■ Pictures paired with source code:
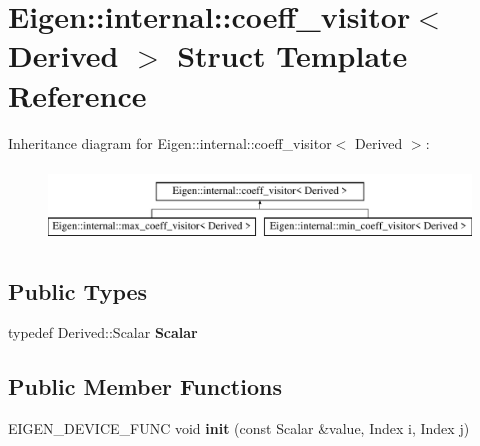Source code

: \hypertarget{struct_eigen_1_1internal_1_1coeff__visitor}{}\section{Eigen\+::internal\+::coeff\+\_\+visitor$<$ Derived $>$ Struct Template Reference}
\label{struct_eigen_1_1internal_1_1coeff__visitor}
Inheritance diagram for Eigen\+::internal\+::coeff\+\_\+visitor$<$ Derived $>$\+:\begin{figure}[H]
\begin{center}
\leavevmode
\includegraphics[height=2.000000cm]{struct_eigen_1_1internal_1_1coeff__visitor}
\end{center}
\end{figure}
\subsection*{Public Types}
\begin{DoxyCompactItemize}
\item 
\mbox{\label{struct_eigen_1_1internal_1_1coeff__visitor_adfb8342e9131db6f1ebee928681ed031}} 
typedef Derived\+::\+Scalar {\bfseries Scalar}
\end{DoxyCompactItemize}
\subsection*{Public Member Functions}
\begin{DoxyCompactItemize}
\item 
\mbox{\label{struct_eigen_1_1internal_1_1coeff__visitor_a539c8a9892058be19907907f7298a100}} 
E\+I\+G\+E\+N\+\_\+\+D\+E\+V\+I\+C\+E\+\_\+\+F\+U\+NC void {\bfseries init} (const Scalar \&value, Index i, Index j)
\end{DoxyCompactItemize}
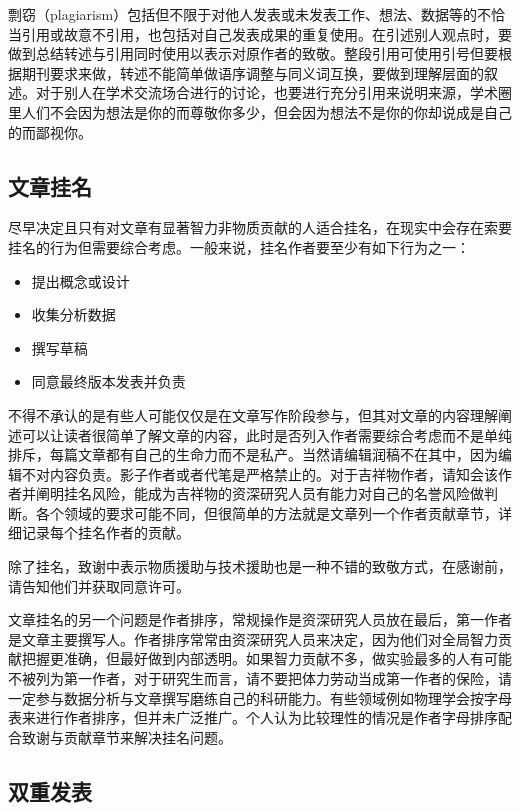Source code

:\documentclass[]{tufte-book}
\providecommand{\tightlist}{%
  \setlength{\itemsep}{0pt}\setlength{\parskip}{0pt}}
\begin{document}
剽窃（plagiarism）包括但不限于对他人发表或未发表工作、想法、数据等的不恰当引用或故意不引用，也包括对自己发表成果的重复使用。在引述别人观点时，要做到总结转述与引用同时使用以表示对原作者的致敬。整段引用可使用引号但要根据期刊要求来做，转述不能简单做语序调整与同义词互换，要做到理解层面的叙述。对于别人在学术交流场合进行的讨论，也要进行充分引用来说明来源，学术圈里人们不会因为想法是你的而尊敬你多少，但会因为想法不是你的你却说成是自己的而鄙视你。

\hypertarget{ux6587ux7ae0ux6302ux540d}{%
\subsection{文章挂名}\label{ux6587ux7ae0ux6302ux540d}}

尽早决定且只有对文章有显著智力非物质贡献的人适合挂名，在现实中会存在索要挂名的行为但需要综合考虑。一般来说，挂名作者要至少有如下行为之一：

\begin{itemize}
\tightlist
\item
  提出概念或设计
\item
  收集分析数据
\item
  撰写草稿
\item
  同意最终版本发表并负责
\end{itemize}

不得不承认的是有些人可能仅仅是在文章写作阶段参与，但其对文章的内容理解阐述可以让读者很简单了解文章的内容，此时是否列入作者需要综合考虑而不是单纯排斥，每篇文章都有自己的生命力而不是私产。当然请编辑润稿不在其中，因为编辑不对内容负责。影子作者或者代笔是严格禁止的。对于吉祥物作者，请知会该作者并阐明挂名风险，能成为吉祥物的资深研究人员有能力对自己的名誉风险做判断。各个领域的要求可能不同，但很简单的方法就是文章列一个作者贡献章节，详细记录每个挂名作者的贡献。

除了挂名，致谢中表示物质援助与技术援助也是一种不错的致敬方式，在感谢前，请告知他们并获取同意许可。

文章挂名的另一个问题是作者排序，常规操作是资深研究人员放在最后，第一作者是文章主要撰写人。作者排序常常由资深研究人员来决定，因为他们对全局智力贡献把握更准确，但最好做到内部透明。如果智力贡献不多，做实验最多的人有可能不被列为第一作者，对于研究生而言，请不要把体力劳动当成第一作者的保险，请一定参与数据分析与文章撰写磨练自己的科研能力。有些领域例如物理学会按字母表来进行作者排序，但并未广泛推广。个人认为比较理性的情况是作者字母排序配合致谢与贡献章节来解决挂名问题。

\hypertarget{ux53ccux91cdux53d1ux8868}{%
\subsection{双重发表}\label{ux53ccux91cdux53d1ux8868}}
\end{document}
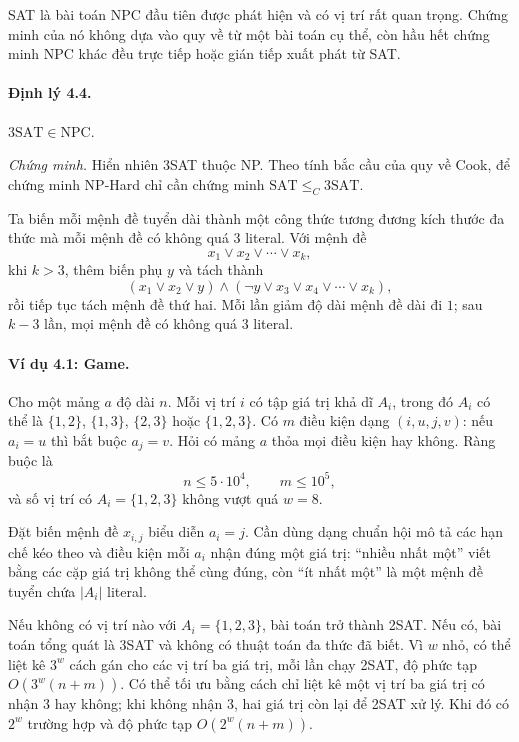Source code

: \documentclass[11pt]{article}
\begin{document}
SAT là bài toán NPC đầu tiên được phát hiện và có vị trí rất quan trọng. Chứng
minh của nó không dựa vào quy về từ một bài toán cụ thể, còn hầu hết chứng minh
NPC khác đều trực tiếp hoặc gián tiếp xuất phát từ SAT.

\paragraph{Định lý 4.4.}
\(\mathrm{3SAT}\in\mathrm{NPC}\).

\emph{Chứng minh.}
Hiển nhiên 3SAT thuộc NP. Theo tính bắc cầu của quy về Cook, để chứng minh
NP-Hard chỉ cần chứng minh \(\mathrm{SAT}\le_C\mathrm{3SAT}\).

Ta biến mỗi mệnh đề tuyển dài thành một công thức tương đương kích thước đa
thức mà mỗi mệnh đề có không quá \(3\) literal. Với mệnh đề
\[
  x_1\lor x_2\lor\cdots\lor x_k,
\]
khi \(k>3\), thêm biến phụ \(y\) và tách thành
\[
  (x_1\lor x_2\lor y)\land
  (\neg y\lor x_3\lor x_4\lor\cdots\lor x_k),
\]
rồi tiếp tục tách mệnh đề thứ hai. Mỗi lần giảm độ dài mệnh đề dài đi \(1\);
sau \(k-3\) lần, mọi mệnh đề có không quá \(3\) literal.

\paragraph{Ví dụ 4.1: Game.}
Cho một mảng \(a\) độ dài \(n\). Mỗi vị trí \(i\) có tập giá trị khả dĩ
\(A_i\), trong đó \(A_i\) có thể là \(\{1,2\}\), \(\{1,3\}\), \(\{2,3\}\) hoặc
\(\{1,2,3\}\). Có \(m\) điều kiện dạng \((i,u,j,v)\): nếu \(a_i=u\) thì bắt
buộc \(a_j=v\). Hỏi có mảng \(a\) thỏa mọi điều kiện hay không. Ràng buộc là
\[
  n\le 5\cdot 10^4,\qquad m\le 10^5,
\]
và số vị trí có \(A_i=\{1,2,3\}\) không vượt quá \(w=8\).

Đặt biến mệnh đề \(x_{i,j}\) biểu diễn \(a_i=j\). Cần dùng dạng chuẩn hội mô tả
các hạn chế kéo theo và điều kiện mỗi \(a_i\) nhận đúng một giá trị: ``nhiều
nhất một'' viết bằng các cặp giá trị không thể cùng đúng, còn ``ít nhất một''
là một mệnh đề tuyển chứa \(|A_i|\) literal.

Nếu không có vị trí nào với \(A_i=\{1,2,3\}\), bài toán trở thành 2SAT. Nếu có,
bài toán tổng quát là 3SAT và không có thuật toán đa thức đã biết. Vì \(w\) nhỏ,
có thể liệt kê \(3^w\) cách gán cho các vị trí ba giá trị, mỗi lần chạy 2SAT,
độ phức tạp \(O(3^w(n+m))\). Có thể tối ưu bằng cách chỉ liệt kê một vị trí ba
giá trị có nhận \(3\) hay không; khi không nhận \(3\), hai giá trị còn lại để
2SAT xử lý. Khi đó có \(2^w\) trường hợp và độ phức tạp \(O(2^w(n+m))\).
\end{document}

■ Your goal: Write out the records above in full and exactly, with no pictures.

■ Written response:
Source code

: \hypertarget{struct_eigen_1_1internal_1_1coeff__visitor}{}\section{Eigen\+::internal\+::coeff\+\_\+visitor$<$ Derived $>$ Struct Template Reference}
\label{struct_eigen_1_1internal_1_1coeff__visitor}
Inheritance diagram for Eigen\+::internal\+::coeff\+\_\+visitor$<$ Derived $>$\+:\begin{figure}[H]
\begin{center}
\leavevmode
\includegraphics[height=2.000000cm]{struct_eigen_1_1internal_1_1coeff__visitor}
\end{center}
\end{figure}
\subsection*{Public Types}
\begin{DoxyCompactItemize}
\item 
\mbox{\label{struct_eigen_1_1internal_1_1coeff__visitor_adfb8342e9131db6f1ebee928681ed031}} 
typedef Derived\+::\+Scalar {\bfseries Scalar}
\end{DoxyCompactItemize}
\subsection*{Public Member Functions}
\begin{DoxyCompactItemize}
\item 
\mbox{\label{struct_eigen_1_1internal_1_1coeff__visitor_a539c8a9892058be19907907f7298a100}} 
E\+I\+G\+E\+N\+\_\+\+D\+E\+V\+I\+C\+E\+\_\+\+F\+U\+NC void {\bfseries init} (const Scalar \&value, Index i, Index j)
\end{DoxyCompactItemize}
Source code

:\documentclass[]{tufte-book}
\providecommand{\tightlist}{%
  \setlength{\itemsep}{0pt}\setlength{\parskip}{0pt}}
\begin{document}
剽窃（plagiarism）包括但不限于对他人发表或未发表工作、想法、数据等的不恰当引用或故意不引用，也包括对自己发表成果的重复使用。在引述别人观点时，要做到总结转述与引用同时使用以表示对原作者的致敬。整段引用可使用引号但要根据期刊要求来做，转述不能简单做语序调整与同义词互换，要做到理解层面的叙述。对于别人在学术交流场合进行的讨论，也要进行充分引用来说明来源，学术圈里人们不会因为想法是你的而尊敬你多少，但会因为想法不是你的你却说成是自己的而鄙视你。

\hypertarget{ux6587ux7ae0ux6302ux540d}{%
\subsection{文章挂名}\label{ux6587ux7ae0ux6302ux540d}}

尽早决定且只有对文章有显著智力非物质贡献的人适合挂名，在现实中会存在索要挂名的行为但需要综合考虑。一般来说，挂名作者要至少有如下行为之一：

\begin{itemize}
\tightlist
\item
  提出概念或设计
\item
  收集分析数据
\item
  撰写草稿
\item
  同意最终版本发表并负责
\end{itemize}

不得不承认的是有些人可能仅仅是在文章写作阶段参与，但其对文章的内容理解阐述可以让读者很简单了解文章的内容，此时是否列入作者需要综合考虑而不是单纯排斥，每篇文章都有自己的生命力而不是私产。当然请编辑润稿不在其中，因为编辑不对内容负责。影子作者或者代笔是严格禁止的。对于吉祥物作者，请知会该作者并阐明挂名风险，能成为吉祥物的资深研究人员有能力对自己的名誉风险做判断。各个领域的要求可能不同，但很简单的方法就是文章列一个作者贡献章节，详细记录每个挂名作者的贡献。

除了挂名，致谢中表示物质援助与技术援助也是一种不错的致敬方式，在感谢前，请告知他们并获取同意许可。

文章挂名的另一个问题是作者排序，常规操作是资深研究人员放在最后，第一作者是文章主要撰写人。作者排序常常由资深研究人员来决定，因为他们对全局智力贡献把握更准确，但最好做到内部透明。如果智力贡献不多，做实验最多的人有可能不被列为第一作者，对于研究生而言，请不要把体力劳动当成第一作者的保险，请一定参与数据分析与文章撰写磨练自己的科研能力。有些领域例如物理学会按字母表来进行作者排序，但并未广泛推广。个人认为比较理性的情况是作者字母排序配合致谢与贡献章节来解决挂名问题。

\hypertarget{ux53ccux91cdux53d1ux8868}{%
\subsection{双重发表}\label{ux53ccux91cdux53d1ux8868}}
\end{document}
Source code

: \documentclass[11pt]{article}
\begin{document}
SAT là bài toán NPC đầu tiên được phát hiện và có vị trí rất quan trọng. Chứng
minh của nó không dựa vào quy về từ một bài toán cụ thể, còn hầu hết chứng minh
NPC khác đều trực tiếp hoặc gián tiếp xuất phát từ SAT.

\paragraph{Định lý 4.4.}
\(\mathrm{3SAT}\in\mathrm{NPC}\).

\emph{Chứng minh.}
Hiển nhiên 3SAT thuộc NP. Theo tính bắc cầu của quy về Cook, để chứng minh
NP-Hard chỉ cần chứng minh \(\mathrm{SAT}\le_C\mathrm{3SAT}\).

Ta biến mỗi mệnh đề tuyển dài thành một công thức tương đương kích thước đa
thức mà mỗi mệnh đề có không quá \(3\) literal. Với mệnh đề
\[
  x_1\lor x_2\lor\cdots\lor x_k,
\]
khi \(k>3\), thêm biến phụ \(y\) và tách thành
\[
  (x_1\lor x_2\lor y)\land
  (\neg y\lor x_3\lor x_4\lor\cdots\lor x_k),
\]
rồi tiếp tục tách mệnh đề thứ hai. Mỗi lần giảm độ dài mệnh đề dài đi \(1\);
sau \(k-3\) lần, mọi mệnh đề có không quá \(3\) literal.

\paragraph{Ví dụ 4.1: Game.}
Cho một mảng \(a\) độ dài \(n\). Mỗi vị trí \(i\) có tập giá trị khả dĩ
\(A_i\), trong đó \(A_i\) có thể là \(\{1,2\}\), \(\{1,3\}\), \(\{2,3\}\) hoặc
\(\{1,2,3\}\). Có \(m\) điều kiện dạng \((i,u,j,v)\): nếu \(a_i=u\) thì bắt
buộc \(a_j=v\). Hỏi có mảng \(a\) thỏa mọi điều kiện hay không. Ràng buộc là
\[
  n\le 5\cdot 10^4,\qquad m\le 10^5,
\]
và số vị trí có \(A_i=\{1,2,3\}\) không vượt quá \(w=8\).

Đặt biến mệnh đề \(x_{i,j}\) biểu diễn \(a_i=j\). Cần dùng dạng chuẩn hội mô tả
các hạn chế kéo theo và điều kiện mỗi \(a_i\) nhận đúng một giá trị: ``nhiều
nhất một'' viết bằng các cặp giá trị không thể cùng đúng, còn ``ít nhất một''
là một mệnh đề tuyển chứa \(|A_i|\) literal.

Nếu không có vị trí nào với \(A_i=\{1,2,3\}\), bài toán trở thành 2SAT. Nếu có,
bài toán tổng quát là 3SAT và không có thuật toán đa thức đã biết. Vì \(w\) nhỏ,
có thể liệt kê \(3^w\) cách gán cho các vị trí ba giá trị, mỗi lần chạy 2SAT,
độ phức tạp \(O(3^w(n+m))\). Có thể tối ưu bằng cách chỉ liệt kê một vị trí ba
giá trị có nhận \(3\) hay không; khi không nhận \(3\), hai giá trị còn lại để
2SAT xử lý. Khi đó có \(2^w\) trường hợp và độ phức tạp \(O(2^w(n+m))\).
\end{document}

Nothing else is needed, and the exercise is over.